Mas avançou, incauto, até se encontrar a uns quarenta metros dos alvos. Novo tiro. António sentiu-se sem pinga de sangue ao constatar que atingira o mesmo animal.
- Chiça, os tiros estão fracos!- exclamou, em resposta ao som que não agradara a nenhum dos membros da expedição, habituados a estampidos fortes. Teriam, provavelmente, sido mal carregadas as balas.
Foi quando decidiram acautelar-se, deixando os dois projécteis restantes para uma eventual defesa.
Assim, abandonaram o campo de fogo, sem saberem com que espécie de animal se haviam confrontado. António duvidava já que se tratasse de leões. Do que não restavam dúvidas era que um dos animais, se não tivesse morrido, se encontraria ferido.
- Era, pois. Não viu o brilho dos olhos? Aquilo é leão de certeza!
- Desconfio que não. Mas amanhã veremos.
- Chefe, e a cabra?
Nunca mais se haviam lembrado dela, após as peripécias subsequentes. Mas eram quase dez da noite e o acampamento ainda estava distante. Nem se preocuparam em localizá-la.
De manhã cedo, rumaram novamente ao Metache, em busca de vestígios.
- “Cajama”- diz um dos indígenas. Era como se referiam aos leopardos.
Nenhuma marca de sangue. Desiludidos, dispostos a voltar ao acampamento, acabaram por dar com o local onde um bicho tinha caído e se havia contorcido.
- Aqui!- grita António, chamando os companheiros.
- Opá! Cuidado! Pode não ter morrido…
- Vivo ou morto, não deve estar longe.
Iniciava-se, em plena luz do dia, o momento mais perigoso: o de procurar uma fera ferida.
Precavido para o que desse e viesse, António avançou com os restantes homens, com uma bala na câmara.
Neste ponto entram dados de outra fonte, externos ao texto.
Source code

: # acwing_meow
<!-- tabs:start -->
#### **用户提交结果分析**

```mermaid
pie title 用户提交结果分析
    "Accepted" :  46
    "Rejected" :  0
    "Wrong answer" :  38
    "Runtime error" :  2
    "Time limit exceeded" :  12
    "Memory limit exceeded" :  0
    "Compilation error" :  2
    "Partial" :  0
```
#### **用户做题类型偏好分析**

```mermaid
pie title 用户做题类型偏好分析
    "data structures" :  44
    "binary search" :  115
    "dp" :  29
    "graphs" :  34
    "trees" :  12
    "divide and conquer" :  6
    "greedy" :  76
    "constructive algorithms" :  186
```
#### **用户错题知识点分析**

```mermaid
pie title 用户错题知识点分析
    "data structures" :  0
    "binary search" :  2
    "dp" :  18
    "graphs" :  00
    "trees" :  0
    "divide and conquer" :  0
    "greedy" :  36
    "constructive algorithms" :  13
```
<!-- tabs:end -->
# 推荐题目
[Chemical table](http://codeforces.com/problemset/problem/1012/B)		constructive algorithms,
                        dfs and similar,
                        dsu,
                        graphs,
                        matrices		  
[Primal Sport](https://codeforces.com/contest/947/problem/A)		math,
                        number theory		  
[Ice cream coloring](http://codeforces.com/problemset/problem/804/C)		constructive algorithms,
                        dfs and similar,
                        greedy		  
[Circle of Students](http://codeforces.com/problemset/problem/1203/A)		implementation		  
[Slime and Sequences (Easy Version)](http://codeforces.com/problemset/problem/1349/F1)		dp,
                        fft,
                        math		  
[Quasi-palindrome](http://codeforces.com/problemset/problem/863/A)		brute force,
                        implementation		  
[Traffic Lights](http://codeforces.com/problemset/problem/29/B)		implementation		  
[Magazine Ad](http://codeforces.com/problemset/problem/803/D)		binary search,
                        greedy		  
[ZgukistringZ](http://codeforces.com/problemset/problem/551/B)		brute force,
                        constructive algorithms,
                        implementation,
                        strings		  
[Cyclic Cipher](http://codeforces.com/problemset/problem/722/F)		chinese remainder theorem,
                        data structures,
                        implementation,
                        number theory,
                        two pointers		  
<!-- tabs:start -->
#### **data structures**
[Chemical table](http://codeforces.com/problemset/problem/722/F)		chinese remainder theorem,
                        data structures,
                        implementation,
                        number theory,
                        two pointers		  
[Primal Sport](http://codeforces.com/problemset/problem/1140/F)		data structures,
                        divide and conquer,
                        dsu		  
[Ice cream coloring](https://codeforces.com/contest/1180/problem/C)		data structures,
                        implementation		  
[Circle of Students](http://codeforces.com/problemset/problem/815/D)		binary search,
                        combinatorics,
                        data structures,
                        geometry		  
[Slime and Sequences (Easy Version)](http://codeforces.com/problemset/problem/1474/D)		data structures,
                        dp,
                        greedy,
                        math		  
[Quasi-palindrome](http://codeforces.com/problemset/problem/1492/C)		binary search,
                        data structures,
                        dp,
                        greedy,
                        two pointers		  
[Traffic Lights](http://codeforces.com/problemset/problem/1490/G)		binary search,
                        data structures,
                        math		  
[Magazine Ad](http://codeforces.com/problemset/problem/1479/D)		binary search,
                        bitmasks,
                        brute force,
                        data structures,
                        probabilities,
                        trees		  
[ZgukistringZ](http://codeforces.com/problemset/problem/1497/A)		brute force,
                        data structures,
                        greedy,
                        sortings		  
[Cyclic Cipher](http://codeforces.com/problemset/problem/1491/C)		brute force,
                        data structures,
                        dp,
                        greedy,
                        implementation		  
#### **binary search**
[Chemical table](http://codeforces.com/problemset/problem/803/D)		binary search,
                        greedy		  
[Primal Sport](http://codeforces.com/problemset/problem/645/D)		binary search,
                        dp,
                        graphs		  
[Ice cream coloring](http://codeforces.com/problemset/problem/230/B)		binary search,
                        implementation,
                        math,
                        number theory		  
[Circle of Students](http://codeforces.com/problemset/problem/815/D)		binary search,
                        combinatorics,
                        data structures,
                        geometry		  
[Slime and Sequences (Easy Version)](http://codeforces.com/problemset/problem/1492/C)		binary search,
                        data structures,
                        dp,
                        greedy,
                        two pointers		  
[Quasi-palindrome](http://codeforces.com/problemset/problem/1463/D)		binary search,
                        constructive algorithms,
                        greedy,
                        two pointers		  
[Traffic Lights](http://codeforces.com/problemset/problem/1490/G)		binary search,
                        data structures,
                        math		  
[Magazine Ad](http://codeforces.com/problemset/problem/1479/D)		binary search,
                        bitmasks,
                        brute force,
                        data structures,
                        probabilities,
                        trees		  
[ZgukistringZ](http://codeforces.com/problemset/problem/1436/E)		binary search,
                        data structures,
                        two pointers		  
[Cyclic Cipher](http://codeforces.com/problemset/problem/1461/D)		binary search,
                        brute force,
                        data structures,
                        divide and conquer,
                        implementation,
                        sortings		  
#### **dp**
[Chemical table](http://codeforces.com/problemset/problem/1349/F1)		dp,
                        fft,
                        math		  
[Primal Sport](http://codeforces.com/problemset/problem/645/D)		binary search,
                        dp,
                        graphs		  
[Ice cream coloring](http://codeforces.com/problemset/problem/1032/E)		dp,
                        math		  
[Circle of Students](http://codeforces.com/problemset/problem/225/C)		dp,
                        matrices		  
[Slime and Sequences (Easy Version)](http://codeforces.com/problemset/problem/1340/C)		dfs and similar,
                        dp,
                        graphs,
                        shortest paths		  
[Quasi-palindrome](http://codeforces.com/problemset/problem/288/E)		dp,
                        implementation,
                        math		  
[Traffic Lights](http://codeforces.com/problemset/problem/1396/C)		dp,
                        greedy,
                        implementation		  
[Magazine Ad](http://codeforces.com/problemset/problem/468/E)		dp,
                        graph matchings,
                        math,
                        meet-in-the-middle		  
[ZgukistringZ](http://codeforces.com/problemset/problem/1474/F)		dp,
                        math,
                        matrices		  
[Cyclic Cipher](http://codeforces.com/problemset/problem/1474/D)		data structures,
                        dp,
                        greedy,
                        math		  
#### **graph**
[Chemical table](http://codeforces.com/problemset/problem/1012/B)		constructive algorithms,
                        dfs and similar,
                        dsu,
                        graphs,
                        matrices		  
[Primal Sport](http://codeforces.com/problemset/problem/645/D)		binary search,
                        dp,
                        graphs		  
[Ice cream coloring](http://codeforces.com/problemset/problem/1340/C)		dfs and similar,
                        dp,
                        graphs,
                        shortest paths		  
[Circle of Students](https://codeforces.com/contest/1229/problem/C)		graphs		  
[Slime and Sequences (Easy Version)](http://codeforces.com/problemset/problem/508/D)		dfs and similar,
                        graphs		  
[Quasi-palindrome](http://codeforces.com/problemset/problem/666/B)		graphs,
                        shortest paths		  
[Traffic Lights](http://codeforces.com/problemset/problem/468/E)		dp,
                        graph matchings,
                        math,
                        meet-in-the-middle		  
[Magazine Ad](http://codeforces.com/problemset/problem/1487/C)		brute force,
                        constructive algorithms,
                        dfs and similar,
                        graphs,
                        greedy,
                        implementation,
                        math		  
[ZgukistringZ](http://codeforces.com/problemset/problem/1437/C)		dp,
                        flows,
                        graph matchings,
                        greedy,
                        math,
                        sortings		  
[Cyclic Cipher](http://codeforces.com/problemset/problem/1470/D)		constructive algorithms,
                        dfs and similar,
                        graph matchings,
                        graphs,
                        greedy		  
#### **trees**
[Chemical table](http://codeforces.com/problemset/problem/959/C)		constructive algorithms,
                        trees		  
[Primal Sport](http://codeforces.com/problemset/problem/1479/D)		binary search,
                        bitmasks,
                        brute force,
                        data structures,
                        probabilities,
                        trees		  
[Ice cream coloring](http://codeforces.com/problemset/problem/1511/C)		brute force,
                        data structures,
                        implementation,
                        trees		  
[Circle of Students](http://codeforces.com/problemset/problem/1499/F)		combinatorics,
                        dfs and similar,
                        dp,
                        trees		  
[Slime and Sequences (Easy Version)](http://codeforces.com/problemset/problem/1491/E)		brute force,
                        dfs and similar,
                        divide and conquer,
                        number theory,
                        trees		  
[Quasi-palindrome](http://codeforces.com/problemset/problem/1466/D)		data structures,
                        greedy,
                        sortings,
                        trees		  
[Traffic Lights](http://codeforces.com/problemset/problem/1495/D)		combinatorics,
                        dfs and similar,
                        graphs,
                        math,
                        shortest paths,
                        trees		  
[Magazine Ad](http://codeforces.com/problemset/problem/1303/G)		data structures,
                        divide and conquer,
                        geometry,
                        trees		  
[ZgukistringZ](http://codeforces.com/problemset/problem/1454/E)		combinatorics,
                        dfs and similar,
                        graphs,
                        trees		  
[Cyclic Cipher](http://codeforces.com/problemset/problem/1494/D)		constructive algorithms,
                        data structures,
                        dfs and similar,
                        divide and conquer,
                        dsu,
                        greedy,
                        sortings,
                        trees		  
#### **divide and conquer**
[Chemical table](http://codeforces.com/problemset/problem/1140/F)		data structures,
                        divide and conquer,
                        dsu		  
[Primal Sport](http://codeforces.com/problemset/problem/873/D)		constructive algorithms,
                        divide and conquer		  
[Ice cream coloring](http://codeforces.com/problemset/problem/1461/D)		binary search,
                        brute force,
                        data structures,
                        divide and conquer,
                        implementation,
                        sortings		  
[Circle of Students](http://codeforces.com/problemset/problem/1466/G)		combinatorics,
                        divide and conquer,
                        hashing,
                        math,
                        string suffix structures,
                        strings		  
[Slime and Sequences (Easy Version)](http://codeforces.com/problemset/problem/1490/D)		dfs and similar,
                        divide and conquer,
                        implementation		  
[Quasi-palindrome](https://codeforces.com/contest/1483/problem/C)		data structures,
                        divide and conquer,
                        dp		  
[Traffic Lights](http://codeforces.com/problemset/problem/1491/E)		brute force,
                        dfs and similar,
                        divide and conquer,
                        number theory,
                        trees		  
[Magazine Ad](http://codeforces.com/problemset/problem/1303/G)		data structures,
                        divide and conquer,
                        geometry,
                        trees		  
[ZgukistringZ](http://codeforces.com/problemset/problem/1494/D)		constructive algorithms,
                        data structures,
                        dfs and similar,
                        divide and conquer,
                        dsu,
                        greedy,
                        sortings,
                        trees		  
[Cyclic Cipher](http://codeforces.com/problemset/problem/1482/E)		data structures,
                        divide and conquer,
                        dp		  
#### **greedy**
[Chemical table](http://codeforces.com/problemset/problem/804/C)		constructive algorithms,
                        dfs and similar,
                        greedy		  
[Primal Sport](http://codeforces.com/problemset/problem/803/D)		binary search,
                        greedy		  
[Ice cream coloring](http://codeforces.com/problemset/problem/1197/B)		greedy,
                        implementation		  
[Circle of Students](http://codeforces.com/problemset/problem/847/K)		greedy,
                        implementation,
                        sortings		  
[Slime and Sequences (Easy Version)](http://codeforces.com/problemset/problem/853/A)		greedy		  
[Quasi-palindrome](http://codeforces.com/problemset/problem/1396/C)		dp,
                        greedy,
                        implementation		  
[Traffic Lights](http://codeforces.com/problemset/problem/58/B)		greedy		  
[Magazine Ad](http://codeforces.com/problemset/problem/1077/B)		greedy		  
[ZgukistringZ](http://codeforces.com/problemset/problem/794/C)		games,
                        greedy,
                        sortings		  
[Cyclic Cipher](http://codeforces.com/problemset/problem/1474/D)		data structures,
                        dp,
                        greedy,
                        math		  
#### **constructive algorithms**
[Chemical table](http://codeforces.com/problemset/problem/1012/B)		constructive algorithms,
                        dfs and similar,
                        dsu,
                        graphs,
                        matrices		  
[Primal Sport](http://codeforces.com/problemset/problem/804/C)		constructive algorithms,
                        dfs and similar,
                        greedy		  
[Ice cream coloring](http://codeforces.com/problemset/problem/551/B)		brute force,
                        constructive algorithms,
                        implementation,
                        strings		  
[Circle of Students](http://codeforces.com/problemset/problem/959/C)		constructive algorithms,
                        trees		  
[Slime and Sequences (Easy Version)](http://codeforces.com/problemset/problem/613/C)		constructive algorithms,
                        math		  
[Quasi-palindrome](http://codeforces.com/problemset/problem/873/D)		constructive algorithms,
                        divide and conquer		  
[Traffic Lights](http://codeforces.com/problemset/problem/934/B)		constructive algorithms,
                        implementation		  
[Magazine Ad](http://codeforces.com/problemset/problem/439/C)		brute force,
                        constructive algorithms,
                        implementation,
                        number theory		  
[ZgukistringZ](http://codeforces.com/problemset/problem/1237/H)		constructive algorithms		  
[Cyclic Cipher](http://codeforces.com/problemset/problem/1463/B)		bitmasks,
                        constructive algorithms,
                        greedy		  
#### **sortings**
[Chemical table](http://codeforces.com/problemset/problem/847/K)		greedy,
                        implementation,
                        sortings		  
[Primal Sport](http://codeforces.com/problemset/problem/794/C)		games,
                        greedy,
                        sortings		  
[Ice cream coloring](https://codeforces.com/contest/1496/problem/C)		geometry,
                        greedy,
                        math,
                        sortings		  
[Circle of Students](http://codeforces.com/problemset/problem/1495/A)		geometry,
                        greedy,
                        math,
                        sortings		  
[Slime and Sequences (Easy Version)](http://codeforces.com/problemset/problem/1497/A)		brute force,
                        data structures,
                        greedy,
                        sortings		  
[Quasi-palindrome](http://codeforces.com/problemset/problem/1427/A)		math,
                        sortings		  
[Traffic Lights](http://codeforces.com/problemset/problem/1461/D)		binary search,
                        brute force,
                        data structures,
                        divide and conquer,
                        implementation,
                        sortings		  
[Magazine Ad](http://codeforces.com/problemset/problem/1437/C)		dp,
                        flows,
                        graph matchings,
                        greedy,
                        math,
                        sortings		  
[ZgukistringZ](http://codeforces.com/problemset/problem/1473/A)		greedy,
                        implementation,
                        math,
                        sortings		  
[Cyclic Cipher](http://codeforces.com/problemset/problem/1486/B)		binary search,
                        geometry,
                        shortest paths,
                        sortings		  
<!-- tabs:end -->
Uma dezena de metros percorridos, ouviram um leve ruído no capim alto. Continuaram avançando, cautelosamente. De novo, o mesmo barulho, quase localizado. Tirando partido da cor da sua pelagem, que se confundia com a terra africana, o animal pretendia esconder-se. Mas foi avistado por um dos indígenas. O perigo mantinha-se e António necessitava ainda de ver o leopardo. Concentrava agora nessa missão todo o seu esforço. Subiam as pulsações enquanto o suor escorria pela sua fronte. Sentidos em alerta máximo. Era a vida que estava em jogo.
Quando, finalmente, os seus olhos se cruzaram com os da fera, um fortíssimo urro, que ecoou na selva e arrasou os nervos de todos, saiu da boca escancarada do animal, acompanhado de um querer mover-se rapidamente na direcção em que os caçadores se encontravam, no preciso momento em que uma bala lhe atravessava o tórax.
Mas o animal tinha ainda vida e erguia a cabeça.
Terceira bala, no pescoço, deu por findos os seus dias de vida.
Enquanto os pretos olhavam para António, a alegria visível nos seus rostos, este sentia ainda presente o rugido pesado e cavernoso que pela primeira vez ouvira. Aos seus sorrisos, respondeu com outro sorriso, o mais amarelo de sempre.
Acercaram-se do corpo inerte e concluíram que o primeiro tiro, o da véspera à noite, havia despedaçado o quadril do leopardo, imobilizando-o. O animal, com dois metros de comprimento e cabeça grande, redonda, impressionava, apesar de morto.
Só depois de trazido o troféu para o acampamento, e após se ter feito fotografar junto dele, é que conseguiu, finalmente, sentir-se contentíssimo, ultrapassada a primeira prova de nervos.
Inacreditável, como anos antes nunca lhe passaria sequer pela ideia vir alguma vez a estar próximo de um leopardo e agora, não só vivia no território destes, como conseguira caçar um.
Animal tão belo quanto cruel, era ainda mais terrível que o leão ou o tigre, dada a agilidade com que se deslocava, saltava ou trepava.
O leopardo, ou onça, não mata para satisfazer necessidades alimentares, como o leão. O seu instinto sanguinário leva-o a matar pelo prazer de matar.